Problem to solve
Locate the word "Demand" in the material, then show every line that holds it.

___ Task input ___

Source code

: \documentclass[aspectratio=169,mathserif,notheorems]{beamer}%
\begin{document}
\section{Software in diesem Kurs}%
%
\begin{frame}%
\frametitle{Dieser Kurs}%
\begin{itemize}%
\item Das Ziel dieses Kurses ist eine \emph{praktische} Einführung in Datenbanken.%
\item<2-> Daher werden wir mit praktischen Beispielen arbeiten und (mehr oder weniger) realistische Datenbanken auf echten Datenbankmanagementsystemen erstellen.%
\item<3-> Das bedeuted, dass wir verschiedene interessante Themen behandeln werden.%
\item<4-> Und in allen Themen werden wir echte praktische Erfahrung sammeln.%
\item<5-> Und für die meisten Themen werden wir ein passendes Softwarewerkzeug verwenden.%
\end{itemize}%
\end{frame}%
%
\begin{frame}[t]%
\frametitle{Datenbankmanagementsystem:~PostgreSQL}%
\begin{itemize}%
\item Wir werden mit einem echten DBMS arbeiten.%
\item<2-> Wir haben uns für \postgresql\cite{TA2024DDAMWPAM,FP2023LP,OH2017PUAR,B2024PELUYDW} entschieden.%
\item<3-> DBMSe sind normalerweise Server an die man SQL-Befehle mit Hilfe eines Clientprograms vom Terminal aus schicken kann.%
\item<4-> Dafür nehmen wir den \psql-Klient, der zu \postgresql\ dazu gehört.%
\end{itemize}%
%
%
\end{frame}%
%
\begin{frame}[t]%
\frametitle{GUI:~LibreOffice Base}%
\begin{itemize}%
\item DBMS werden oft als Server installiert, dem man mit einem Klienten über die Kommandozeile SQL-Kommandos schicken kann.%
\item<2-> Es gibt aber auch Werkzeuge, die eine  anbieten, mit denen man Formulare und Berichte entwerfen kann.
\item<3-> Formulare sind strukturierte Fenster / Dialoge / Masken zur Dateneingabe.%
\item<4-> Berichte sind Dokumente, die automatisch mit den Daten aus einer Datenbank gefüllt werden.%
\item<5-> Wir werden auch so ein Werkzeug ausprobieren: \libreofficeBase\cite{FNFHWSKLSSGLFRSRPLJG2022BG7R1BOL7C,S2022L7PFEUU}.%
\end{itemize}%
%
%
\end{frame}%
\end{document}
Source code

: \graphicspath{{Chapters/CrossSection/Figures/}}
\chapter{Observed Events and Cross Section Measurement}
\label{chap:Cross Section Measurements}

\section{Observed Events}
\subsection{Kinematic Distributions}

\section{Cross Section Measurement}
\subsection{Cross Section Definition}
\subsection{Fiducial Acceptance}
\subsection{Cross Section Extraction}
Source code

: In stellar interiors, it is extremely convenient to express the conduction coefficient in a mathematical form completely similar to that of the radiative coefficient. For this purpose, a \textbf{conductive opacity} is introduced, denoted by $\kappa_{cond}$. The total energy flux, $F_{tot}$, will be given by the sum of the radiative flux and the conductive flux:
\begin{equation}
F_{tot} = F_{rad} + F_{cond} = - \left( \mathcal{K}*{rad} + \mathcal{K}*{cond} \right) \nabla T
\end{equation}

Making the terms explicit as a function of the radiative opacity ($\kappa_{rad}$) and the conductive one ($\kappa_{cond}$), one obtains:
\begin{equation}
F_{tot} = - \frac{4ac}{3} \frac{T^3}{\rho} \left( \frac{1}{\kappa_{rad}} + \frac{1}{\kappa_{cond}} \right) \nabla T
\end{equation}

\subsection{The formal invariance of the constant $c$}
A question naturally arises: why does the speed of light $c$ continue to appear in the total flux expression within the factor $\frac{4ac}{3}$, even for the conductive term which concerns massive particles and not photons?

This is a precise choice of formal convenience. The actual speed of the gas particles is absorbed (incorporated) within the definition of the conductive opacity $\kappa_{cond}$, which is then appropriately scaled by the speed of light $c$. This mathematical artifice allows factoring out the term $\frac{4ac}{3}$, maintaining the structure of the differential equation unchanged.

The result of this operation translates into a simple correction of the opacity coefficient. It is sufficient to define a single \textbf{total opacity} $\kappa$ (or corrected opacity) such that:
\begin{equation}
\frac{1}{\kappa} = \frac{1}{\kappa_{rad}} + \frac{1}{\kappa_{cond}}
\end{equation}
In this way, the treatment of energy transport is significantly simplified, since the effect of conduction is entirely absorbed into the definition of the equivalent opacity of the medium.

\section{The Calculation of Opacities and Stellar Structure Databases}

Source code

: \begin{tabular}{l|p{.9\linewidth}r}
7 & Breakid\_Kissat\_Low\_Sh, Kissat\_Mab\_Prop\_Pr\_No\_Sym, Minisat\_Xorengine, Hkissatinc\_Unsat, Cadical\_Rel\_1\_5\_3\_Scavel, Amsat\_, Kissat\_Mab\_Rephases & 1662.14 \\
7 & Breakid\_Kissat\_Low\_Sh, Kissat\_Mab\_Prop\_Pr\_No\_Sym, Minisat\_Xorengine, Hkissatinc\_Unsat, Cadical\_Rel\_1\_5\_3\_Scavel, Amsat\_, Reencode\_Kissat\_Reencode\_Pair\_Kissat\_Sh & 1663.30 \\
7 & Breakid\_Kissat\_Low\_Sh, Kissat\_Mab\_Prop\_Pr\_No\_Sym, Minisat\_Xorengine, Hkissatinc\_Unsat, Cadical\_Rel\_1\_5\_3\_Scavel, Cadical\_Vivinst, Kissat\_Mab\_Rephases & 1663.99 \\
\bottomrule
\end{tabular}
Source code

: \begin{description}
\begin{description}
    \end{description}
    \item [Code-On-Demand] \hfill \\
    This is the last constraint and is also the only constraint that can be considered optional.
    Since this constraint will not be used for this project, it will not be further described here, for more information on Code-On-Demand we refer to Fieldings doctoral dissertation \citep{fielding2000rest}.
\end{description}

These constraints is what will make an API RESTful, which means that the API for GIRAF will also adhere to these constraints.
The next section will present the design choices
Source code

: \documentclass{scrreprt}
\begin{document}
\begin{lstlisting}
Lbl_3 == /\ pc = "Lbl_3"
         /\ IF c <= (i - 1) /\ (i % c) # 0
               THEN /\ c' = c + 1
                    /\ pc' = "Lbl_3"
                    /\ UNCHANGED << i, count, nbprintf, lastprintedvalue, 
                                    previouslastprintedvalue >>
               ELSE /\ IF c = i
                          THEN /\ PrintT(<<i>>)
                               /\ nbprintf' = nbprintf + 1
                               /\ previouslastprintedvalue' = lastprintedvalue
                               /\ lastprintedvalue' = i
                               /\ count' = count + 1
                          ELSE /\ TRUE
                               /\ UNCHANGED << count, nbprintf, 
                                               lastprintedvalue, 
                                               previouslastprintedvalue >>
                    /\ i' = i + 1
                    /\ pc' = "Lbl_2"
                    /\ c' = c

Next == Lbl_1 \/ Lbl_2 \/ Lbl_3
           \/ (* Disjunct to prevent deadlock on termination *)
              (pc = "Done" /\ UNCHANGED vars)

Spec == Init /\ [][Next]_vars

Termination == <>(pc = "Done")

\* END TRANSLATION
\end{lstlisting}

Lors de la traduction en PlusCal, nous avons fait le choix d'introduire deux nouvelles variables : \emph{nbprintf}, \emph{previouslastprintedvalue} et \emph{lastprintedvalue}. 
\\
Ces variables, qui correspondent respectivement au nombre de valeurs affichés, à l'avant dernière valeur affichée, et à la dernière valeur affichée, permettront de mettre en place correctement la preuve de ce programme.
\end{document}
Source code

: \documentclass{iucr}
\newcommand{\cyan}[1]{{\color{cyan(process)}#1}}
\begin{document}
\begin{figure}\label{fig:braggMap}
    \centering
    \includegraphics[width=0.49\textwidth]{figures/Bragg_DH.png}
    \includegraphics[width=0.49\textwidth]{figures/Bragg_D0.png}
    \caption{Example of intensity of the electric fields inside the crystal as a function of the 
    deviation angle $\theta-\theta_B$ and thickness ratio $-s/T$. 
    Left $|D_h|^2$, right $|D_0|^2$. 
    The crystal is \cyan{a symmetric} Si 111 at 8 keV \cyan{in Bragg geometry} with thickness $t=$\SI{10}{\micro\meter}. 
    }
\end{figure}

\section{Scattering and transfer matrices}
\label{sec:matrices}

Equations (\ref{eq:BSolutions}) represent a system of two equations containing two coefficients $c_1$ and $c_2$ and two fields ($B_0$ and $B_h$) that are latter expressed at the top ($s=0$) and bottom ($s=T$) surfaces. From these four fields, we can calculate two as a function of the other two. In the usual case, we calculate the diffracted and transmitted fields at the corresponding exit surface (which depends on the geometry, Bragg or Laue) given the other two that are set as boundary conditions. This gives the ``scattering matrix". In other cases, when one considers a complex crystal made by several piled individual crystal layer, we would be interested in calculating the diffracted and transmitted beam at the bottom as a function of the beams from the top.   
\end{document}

___

Response below
    \item [Code-On-Demand] \hfill \\
    Since this constraint will not be used for this project, it will not be further described here, for more information on Code-On-Demand we refer to Fieldings doctoral dissertation \citep{fielding2000rest}.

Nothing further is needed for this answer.